• Last week Mary McCarthy, this week her ex-husband: I’ve been perusing two new Library of America volumes devoted to the essays of Edmund Wilson, who is now remembered chiefly by literary historians and readers of a more-than-certain age but once was America’s best-known literary critic. Between them, Literary Essays and Reviews of the 1920’s and 30’s and Literary Essays and Reviews of the 1930’s and 40’s contain all of Wilson’s collected literary articles from the first half of his career. Additional volumes are in the pipeline, but these two bring together the bulk of Wilson’s most significant literary criticism in a convenient and attractive format not too far removed from that of the elegant little crown octavo volumes he favored for his essay collections.

I have no doubt that Wilson would have been pleased by these two volumes, for the Library of America was his idea, more or less, and for the most part it has been executed along the lines he had in mind when he envisioned a publishing venture devoted to “bringing out in a complete and compact form the principal American classics.” Yet I wonder how widely they will be read, and I’m not sure that Wilson’s memory will be served best by republishing his original collections in toto, as the Library of America apparently plans to do. Not only did he spend a fair amount of time and energy reviewing books that are no longer of any great interest today, but his work almost always becomes silly, even squalid, whenever it strays from the narrow path of art. In his journals, for instance, he preserved for posterity an enervatingly complete record of his senile couplings, while his political views were left-wing in all the most tiresome ways. Though deeply disillusioned by Stalin, Wilson thereafter embraced the idiot notion of moral equivalence between the Soviet Union and the United States; on one infamous occasion he compared their relationship to that between a pair of hungry sea slugs bent on mutual engorgement.

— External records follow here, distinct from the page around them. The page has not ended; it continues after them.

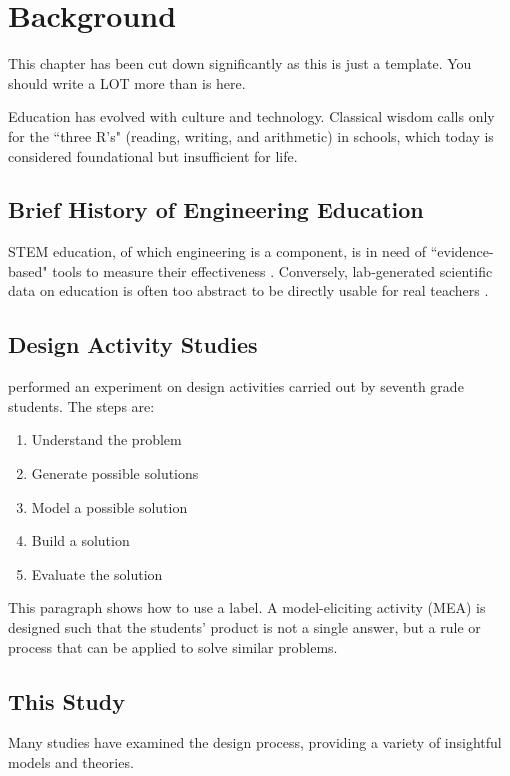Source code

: \chapter{Background}
\label{chap:background}

This chapter has been cut down significantly as this is just a template. You should write a LOT more than is here.

Education has evolved with culture and technology.  Classical wisdom calls only for the ``three R's" (reading, writing, and arithmetic) in schools, which today is considered foundational but insufficient for life. 

\section{Brief History of Engineering Education}

STEM education, of which engineering is a component, is in need of ``evidence-based" tools to measure their effectiveness \citep{csed-guzdial}. Conversely, lab-generated scientific data on education is often too abstract to be directly usable for real teachers \citep{sandoval}.


\section{Design Activity Studies}
	\label{sec:activity-design-studies}
\citet{welch} performed an experiment on design activities
carried out by seventh grade students. The steps are:

\begin{enumerate}
\item Understand the problem
\item Generate possible solutions
\item Model a possible solution
\item Build a solution
\item Evaluate the solution
\end{enumerate}

This paragraph shows how to use a label. A model-eliciting activity (MEA) is \label{sec:MEA}
designed such that the students' product is not a single
answer, but a rule or process that can be applied to solve similar
problems.

\section{This Study}
Many studies have examined the design process, providing a variety of insightful models and theories.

Fortunately, these two volumes mostly give us the critic to whose infectious gusto I and so many other readers of my generation owe an all but endless debt. Even when he was most spectacularly wrong, he rarely failed to stimulate, and the plain-spoken prose and hard-headed common sense of his best criticism still has a tonic effect:

John O’Hara subjects to a Proustian scrutiny the tight-knotted social web of a large Pennsylvania town, the potpourri of New York night-life in the twenties, the nondescript fringes of Hollywood. In all this he has explored for the first time from his peculiar semi-snobbish point of view a good deal of interesting territory: the relations between Catholics and Protestants, the relations between college men and non-college men, the relations between the underworld and “legitimate” business, the ratings of café society; and to read him on a fashionable bar or the Gibbsville country club is to be shown on the screen of a fluoroscope gradations of social prestige of which one had not before been aware.

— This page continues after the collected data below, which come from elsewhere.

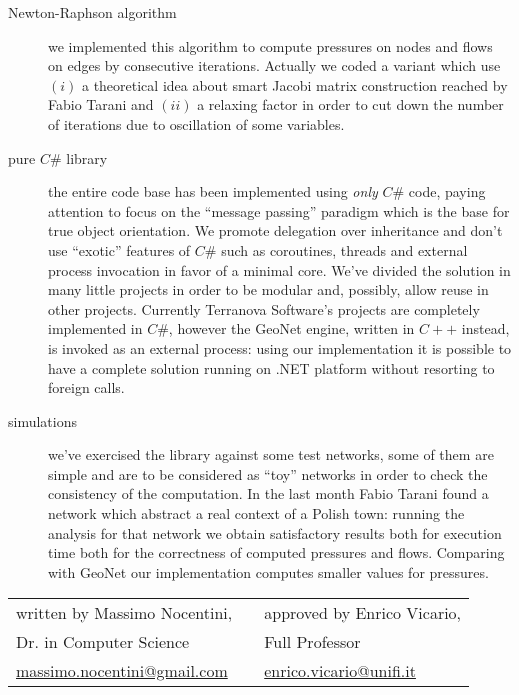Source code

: \documentclass[twoside,openright,titlepage,fleqn,
headinclude,11pt,a4paper,BCOR5mm,footinclude ]{scrbook}
\begin{document}
\begin{description}
\item[Newton-Raphson algorithm] we implemented this algorithm to compute
pressures on nodes and flows on edges by consecutive iterations. 
Actually we coded a variant which use
$(i)$ a theoretical idea about smart Jacobi matrix construction reached by Fabio
Tarani and $(ii)$ a relaxing factor in order to cut down the number of
iterations due to oscillation of some variables.

\item[pure $C\#$ library] the entire code base has been implemented using
\emph{only} $C\#$ code, paying attention to focus on the ``message passing''
paradigm which is the base for true object orientation. We promote delegation
over inheritance and don't use ``exotic'' features of $C\#$
such as coroutines, threads and external process invocation in favor of a 
minimal core. We've divided the solution in many little projects in order to be 
modular and, possibly, allow reuse in other projects. Currently
Terranova Software's projects are completely implemented in $C\#$, however
 the GeoNet engine, written in $C++$ instead, is invoked as an external
process: using our implementation it is possible to have a complete solution running 
on .NET platform without resorting to foreign calls.

\item[simulations] we've exercised the library against some test networks, some
of them are simple and are to be considered as ``toy'' networks in order to
check the consistency of the computation. In the last month Fabio Tarani found a
network which abstract a real context of a Polish town: running the analysis for
that network we obtain satisfactory results both for execution time both for the
correctness of computed pressures and flows. Comparing with GeoNet our
implementation computes smaller values for pressures.
\end{description}

\begin{tabular}{ l c l }
  written by Massimo Nocentini,  &  & approved by Enrico Vicario,  \\
  Dr. in Computer Science & & Full Professor \\
  \url{massimo.nocentini@gmail.com} &  & \url{enrico.vicario@unifi.it} \\
\end{tabular}
\end{document}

Has there ever been a critic who was better at charging such summary passages as these with the force and selectivity that makes them so perennially readable? Or who had a surer grasp of the indispensable critical skill of making his readers want to go out and buy the books he praised? It was The Shores of Light, The Wound and the Bow and Classics and Commercials, all contained in the Library of America’s first two Wilson volumes, that first inspired me to read O’Hara, Max Beerbohm, Cyril Connolly, Dr. Johnson, the later Kipling, Ring Lardner, Evelyn Waugh, Edith Wharton, and Thornton Wilder, and it is still possible to read Wilson on these and many other writers with pleasure and profit.

Those already closely familiar with Wilson’s work will be pleased to see that Lewis Dabney, the editor of this series, also plans to include a selection of reviews that didn’t make it into any of his books. These two volumes, for instance, contain Wilson’s hitherto uncollected thoughts on Saul Bellow’s Dangling Man, William Maxwell’s The Folded Leaf, Dawn Powell’s My Home Is Far Away, Graham Greene’s The Power and the Glory, and George Bernard Shaw’s Saint Joan, plus the best essay Wilson ever wrote on H.L. Mencken. All these pieces are worth reading, and it is a puzzlement why he didn’t think them worth collecting.